------ SOURCE DATA

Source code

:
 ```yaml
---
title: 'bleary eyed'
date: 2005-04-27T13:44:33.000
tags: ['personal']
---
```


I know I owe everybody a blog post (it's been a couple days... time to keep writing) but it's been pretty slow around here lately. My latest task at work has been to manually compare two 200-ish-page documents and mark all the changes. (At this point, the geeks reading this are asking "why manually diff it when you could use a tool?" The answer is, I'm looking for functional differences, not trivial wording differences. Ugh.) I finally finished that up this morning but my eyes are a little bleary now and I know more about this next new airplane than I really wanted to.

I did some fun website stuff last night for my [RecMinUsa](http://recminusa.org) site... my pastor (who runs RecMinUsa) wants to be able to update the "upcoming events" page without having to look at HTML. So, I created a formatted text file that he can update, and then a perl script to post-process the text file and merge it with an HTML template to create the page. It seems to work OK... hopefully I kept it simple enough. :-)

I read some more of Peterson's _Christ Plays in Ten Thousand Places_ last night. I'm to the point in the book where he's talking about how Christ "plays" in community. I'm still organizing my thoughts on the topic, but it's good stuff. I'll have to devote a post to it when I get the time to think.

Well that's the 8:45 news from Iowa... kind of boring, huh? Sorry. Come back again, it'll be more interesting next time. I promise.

------------

ACTIVITY: Output all of the entries, exactly as they are written.

RESPONSE TO THE EXERCISE:
Source code

:
 ```yaml
---
title: 'bleary eyed'
date: 2005-04-27T13:44:33.000
tags: ['personal']
---
```


I know I owe everybody a blog post (it's been a couple days... time to keep writing) but it's been pretty slow around here lately. My latest task at work has been to manually compare two 200-ish-page documents and mark all the changes. (At this point, the geeks reading this are asking "why manually diff it when you could use a tool?" The answer is, I'm looking for functional differences, not trivial wording differences. Ugh.) I finally finished that up this morning but my eyes are a little bleary now and I know more about this next new airplane than I really wanted to.

I did some fun website stuff last night for my [RecMinUsa](http://recminusa.org) site... my pastor (who runs RecMinUsa) wants to be able to update the "upcoming events" page without having to look at HTML. So, I created a formatted text file that he can update, and then a perl script to post-process the text file and merge it with an HTML template to create the page. It seems to work OK... hopefully I kept it simple enough. :-)

I read some more of Peterson's _Christ Plays in Ten Thousand Places_ last night. I'm to the point in the book where he's talking about how Christ "plays" in community. I'm still organizing my thoughts on the topic, but it's good stuff. I'll have to devote a post to it when I get the time to think.

Well that's the 8:45 news from Iowa... kind of boring, huh? Sorry. Come back again, it'll be more interesting next time. I promise.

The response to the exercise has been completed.